About that Nor’Easter…

I confess, I thought the nor’easter I mentioned yesterday (I disparaged the term, if you recall) would be an anti-climax.  Some folks at work were saying, “We’re going to get sent home early tomorrow!”  Well, I didn’t believe that for a minute, New York or otherwise.  When I got up this morning about 4:30, I felt vindicated as I looked out the window and saw that it had snowed not a flake.

By six, when I left for work, I stood corrected.

Yes, we got sent home early, at 10:30 a.m.  I said, “Woohoo!” and hastened home for the bra off, sweats on, movie-watching portion of the day.  I had some wild thoughts of getting out and doing some shoveling, so as not to have so much do to tomorrow.  I did not act on these thoughts (which one cannot say about all my wild thoughts, but that’s neither here nor there, as the saying goes).  Finally, I thought we ought to take our dog, Spunky, out and give him a chance to do a little business.  I volunteered to do it, but Steve said if if was going to be done, he would do it.  I thought it could be a couple activity.

I said I would get out first and shovel a space suitable for a small dog.  There was, in fact, more snow than I had expected.  I shoveled a small space, which Spunky utilized accordingly.  Then I took some pictures, thinking it would make a fun blog post.

The path does not go much further after going around the corner.

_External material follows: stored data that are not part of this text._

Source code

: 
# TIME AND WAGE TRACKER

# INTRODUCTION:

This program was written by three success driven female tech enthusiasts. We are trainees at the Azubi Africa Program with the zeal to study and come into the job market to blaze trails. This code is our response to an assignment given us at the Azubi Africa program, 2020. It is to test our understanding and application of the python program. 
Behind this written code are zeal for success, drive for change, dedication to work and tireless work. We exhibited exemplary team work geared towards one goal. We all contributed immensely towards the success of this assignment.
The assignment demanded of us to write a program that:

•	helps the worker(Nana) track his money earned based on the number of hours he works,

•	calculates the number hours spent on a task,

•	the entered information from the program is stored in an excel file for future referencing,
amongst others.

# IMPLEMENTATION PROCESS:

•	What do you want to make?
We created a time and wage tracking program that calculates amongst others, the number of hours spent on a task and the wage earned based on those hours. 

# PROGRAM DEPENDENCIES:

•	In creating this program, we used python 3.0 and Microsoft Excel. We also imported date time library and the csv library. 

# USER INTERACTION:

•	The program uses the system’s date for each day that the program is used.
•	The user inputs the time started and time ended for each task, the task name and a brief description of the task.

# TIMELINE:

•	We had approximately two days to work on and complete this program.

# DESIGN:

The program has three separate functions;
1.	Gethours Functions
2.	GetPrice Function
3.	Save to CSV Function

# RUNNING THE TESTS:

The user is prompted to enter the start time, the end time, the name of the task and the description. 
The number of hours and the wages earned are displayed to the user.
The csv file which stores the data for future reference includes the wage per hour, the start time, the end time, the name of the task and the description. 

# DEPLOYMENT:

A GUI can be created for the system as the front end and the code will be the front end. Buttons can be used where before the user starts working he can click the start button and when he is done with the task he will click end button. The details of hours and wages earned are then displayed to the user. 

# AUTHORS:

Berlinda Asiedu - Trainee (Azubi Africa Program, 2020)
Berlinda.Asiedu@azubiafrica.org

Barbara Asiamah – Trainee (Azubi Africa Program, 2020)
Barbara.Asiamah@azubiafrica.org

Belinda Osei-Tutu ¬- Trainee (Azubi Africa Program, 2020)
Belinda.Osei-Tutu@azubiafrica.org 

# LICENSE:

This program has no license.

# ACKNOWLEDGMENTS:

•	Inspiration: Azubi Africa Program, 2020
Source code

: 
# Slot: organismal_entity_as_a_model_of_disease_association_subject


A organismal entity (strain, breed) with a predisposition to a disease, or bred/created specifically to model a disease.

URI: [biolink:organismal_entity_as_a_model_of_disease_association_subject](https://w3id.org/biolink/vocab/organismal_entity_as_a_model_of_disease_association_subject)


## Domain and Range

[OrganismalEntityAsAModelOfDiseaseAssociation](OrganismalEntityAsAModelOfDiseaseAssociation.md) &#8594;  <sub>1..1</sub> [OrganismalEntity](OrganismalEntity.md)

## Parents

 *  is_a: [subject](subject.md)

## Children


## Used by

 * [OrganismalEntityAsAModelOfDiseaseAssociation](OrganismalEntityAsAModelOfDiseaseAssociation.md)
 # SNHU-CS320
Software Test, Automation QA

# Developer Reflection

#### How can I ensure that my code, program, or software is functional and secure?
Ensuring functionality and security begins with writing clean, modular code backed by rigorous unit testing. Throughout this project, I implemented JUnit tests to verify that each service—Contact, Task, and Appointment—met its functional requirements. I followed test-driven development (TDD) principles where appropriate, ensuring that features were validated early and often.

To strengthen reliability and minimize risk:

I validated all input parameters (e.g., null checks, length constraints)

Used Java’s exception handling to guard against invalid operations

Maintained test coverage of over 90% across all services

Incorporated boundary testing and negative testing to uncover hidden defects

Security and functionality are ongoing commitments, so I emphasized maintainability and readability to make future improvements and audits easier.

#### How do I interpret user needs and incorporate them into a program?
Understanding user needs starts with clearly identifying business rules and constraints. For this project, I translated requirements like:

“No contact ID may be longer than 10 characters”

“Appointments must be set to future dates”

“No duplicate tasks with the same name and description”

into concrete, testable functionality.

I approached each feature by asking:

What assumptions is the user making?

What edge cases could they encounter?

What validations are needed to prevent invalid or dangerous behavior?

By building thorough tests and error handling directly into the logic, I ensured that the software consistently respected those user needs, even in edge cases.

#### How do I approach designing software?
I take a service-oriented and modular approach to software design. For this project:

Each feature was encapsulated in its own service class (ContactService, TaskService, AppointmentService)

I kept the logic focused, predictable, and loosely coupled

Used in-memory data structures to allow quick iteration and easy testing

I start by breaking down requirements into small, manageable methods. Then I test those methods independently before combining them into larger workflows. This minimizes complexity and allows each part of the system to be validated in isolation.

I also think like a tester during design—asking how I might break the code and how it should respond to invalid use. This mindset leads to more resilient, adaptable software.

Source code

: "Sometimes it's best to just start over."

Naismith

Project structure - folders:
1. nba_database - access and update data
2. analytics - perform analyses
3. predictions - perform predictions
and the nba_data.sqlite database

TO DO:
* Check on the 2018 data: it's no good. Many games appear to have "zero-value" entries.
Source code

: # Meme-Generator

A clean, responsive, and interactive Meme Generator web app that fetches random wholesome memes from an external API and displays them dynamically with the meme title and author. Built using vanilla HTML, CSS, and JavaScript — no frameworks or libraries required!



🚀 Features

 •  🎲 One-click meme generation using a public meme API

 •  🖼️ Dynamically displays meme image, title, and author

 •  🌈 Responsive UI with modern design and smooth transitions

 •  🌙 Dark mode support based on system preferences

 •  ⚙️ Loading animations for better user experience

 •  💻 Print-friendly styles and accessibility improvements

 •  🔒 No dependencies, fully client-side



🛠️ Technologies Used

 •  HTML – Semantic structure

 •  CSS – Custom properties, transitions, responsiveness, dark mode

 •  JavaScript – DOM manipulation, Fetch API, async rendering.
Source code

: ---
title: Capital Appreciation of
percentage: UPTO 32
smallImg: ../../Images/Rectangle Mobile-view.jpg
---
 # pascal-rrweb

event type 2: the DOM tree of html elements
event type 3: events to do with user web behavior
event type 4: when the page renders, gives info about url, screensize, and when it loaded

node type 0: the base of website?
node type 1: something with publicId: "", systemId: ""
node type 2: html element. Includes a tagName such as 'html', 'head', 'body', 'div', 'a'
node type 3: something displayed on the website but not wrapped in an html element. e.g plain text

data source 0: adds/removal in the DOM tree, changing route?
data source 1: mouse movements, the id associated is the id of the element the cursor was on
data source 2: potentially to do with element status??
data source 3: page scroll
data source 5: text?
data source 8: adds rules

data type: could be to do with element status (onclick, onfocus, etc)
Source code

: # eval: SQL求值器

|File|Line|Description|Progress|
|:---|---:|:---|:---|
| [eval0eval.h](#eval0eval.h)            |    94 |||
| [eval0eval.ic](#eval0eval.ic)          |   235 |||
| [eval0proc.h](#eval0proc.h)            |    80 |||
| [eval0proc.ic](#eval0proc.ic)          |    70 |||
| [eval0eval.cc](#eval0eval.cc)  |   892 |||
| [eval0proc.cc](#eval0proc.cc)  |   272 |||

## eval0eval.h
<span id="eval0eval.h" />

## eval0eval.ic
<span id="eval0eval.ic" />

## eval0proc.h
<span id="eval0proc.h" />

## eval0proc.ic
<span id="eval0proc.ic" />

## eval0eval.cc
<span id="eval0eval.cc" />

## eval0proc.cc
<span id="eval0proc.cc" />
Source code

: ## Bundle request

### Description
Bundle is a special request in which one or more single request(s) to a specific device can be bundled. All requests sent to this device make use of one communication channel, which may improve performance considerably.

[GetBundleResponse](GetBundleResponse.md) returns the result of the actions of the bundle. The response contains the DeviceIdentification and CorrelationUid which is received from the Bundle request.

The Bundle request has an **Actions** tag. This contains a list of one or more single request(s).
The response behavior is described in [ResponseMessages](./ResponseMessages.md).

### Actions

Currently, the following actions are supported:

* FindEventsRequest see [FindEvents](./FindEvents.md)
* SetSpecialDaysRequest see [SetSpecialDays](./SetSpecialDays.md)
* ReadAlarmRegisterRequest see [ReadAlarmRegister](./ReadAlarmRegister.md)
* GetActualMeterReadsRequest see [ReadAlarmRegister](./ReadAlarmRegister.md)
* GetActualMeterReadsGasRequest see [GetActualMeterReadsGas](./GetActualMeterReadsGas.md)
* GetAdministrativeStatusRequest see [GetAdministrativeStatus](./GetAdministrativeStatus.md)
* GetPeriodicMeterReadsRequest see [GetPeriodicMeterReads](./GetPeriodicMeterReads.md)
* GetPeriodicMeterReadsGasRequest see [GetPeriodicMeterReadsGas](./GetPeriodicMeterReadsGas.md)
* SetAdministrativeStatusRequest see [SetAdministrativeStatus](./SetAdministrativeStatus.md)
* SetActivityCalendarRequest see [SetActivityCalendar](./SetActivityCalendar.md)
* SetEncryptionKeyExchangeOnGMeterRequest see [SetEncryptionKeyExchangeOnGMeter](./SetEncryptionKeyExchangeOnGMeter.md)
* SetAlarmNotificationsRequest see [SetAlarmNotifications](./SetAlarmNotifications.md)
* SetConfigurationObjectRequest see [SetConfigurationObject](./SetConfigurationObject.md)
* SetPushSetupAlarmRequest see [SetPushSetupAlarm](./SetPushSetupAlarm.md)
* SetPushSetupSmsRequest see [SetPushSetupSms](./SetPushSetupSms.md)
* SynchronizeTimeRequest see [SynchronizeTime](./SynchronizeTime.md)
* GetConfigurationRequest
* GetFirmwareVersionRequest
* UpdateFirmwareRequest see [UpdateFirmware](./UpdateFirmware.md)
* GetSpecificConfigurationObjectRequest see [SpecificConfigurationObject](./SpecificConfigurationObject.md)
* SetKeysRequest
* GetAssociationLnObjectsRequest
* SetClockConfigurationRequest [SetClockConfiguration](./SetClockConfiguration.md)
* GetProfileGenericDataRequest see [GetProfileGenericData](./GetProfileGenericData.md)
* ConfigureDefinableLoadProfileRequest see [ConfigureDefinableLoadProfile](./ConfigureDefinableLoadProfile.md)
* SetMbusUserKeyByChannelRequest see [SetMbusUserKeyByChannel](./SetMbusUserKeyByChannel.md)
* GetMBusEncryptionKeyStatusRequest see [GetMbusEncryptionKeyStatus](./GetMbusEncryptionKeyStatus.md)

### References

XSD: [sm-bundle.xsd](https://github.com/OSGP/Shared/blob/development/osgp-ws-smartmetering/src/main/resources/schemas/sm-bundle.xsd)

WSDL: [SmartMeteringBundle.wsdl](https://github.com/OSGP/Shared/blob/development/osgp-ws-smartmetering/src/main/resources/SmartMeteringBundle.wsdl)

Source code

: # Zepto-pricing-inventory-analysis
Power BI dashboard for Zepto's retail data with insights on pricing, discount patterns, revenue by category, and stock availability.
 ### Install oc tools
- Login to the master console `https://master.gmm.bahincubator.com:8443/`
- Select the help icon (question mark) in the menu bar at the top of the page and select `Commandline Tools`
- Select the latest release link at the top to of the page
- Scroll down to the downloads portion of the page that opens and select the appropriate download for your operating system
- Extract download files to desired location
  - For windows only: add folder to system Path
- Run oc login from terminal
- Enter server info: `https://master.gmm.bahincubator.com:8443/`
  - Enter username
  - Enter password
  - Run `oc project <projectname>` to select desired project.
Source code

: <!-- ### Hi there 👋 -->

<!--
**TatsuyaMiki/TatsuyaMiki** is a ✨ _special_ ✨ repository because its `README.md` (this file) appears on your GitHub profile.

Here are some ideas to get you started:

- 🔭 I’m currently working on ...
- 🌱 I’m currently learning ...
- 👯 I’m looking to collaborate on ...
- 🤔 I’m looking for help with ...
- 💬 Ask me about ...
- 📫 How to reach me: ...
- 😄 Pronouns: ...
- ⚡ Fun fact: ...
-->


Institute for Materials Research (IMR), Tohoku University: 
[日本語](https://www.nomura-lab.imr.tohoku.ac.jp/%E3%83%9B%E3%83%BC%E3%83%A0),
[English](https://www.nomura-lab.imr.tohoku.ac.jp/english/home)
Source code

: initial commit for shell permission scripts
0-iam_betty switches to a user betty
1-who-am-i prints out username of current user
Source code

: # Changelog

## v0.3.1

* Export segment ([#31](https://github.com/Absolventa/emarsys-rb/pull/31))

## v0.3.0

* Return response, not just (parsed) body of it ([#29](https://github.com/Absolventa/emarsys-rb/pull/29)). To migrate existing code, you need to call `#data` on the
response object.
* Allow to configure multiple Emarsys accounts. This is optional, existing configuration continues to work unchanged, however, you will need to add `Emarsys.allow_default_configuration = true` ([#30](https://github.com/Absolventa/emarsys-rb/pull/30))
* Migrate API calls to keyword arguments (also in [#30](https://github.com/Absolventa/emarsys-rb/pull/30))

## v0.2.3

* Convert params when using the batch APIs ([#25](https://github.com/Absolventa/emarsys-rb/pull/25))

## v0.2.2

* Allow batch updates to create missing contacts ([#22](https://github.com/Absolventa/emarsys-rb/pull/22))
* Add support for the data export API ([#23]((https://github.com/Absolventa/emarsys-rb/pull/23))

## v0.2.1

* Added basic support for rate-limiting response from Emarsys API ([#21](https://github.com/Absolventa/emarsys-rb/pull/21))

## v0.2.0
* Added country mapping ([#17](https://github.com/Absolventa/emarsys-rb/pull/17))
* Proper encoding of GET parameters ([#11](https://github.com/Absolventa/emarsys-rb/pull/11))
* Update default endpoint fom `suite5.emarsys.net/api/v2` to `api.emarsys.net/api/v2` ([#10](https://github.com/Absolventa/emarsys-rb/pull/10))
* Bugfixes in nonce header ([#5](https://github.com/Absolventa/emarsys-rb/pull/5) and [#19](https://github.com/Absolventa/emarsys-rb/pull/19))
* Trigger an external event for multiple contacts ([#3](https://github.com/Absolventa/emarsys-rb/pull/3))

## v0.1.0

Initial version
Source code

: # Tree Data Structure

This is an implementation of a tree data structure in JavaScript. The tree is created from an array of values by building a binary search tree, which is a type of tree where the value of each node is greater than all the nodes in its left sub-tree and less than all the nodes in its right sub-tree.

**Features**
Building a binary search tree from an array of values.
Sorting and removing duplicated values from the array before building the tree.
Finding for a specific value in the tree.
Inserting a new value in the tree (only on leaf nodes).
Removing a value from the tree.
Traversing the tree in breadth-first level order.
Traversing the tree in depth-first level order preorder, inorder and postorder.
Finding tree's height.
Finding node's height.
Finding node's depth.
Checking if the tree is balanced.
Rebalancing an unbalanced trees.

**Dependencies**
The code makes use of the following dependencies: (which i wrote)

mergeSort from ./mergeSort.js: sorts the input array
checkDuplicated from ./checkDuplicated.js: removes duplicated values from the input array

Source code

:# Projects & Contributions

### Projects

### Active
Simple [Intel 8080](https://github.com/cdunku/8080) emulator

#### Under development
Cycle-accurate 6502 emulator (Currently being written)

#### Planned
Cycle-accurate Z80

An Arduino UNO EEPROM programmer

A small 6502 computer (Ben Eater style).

It was difficult enough getting the steps clear, but I managed it and began a short path.  I also marveled at the snowbanks hiding our vehicles:

Steven’s Stratus has not left the driveway

 

My SUV has been sitting there since 10:45 a.m. or so.

 

I took this standing in the driveway, looking across our yard into the neighbors’ parking lot.

 

I took this standing on the deck.

 

Another angle on the deck.

Well, I don’t know how wonderful my pictures are, if at all, but I thought they would make an OK blog post for a Tired Tuesday.  Now I have to get back to the movie-watching portion of the day.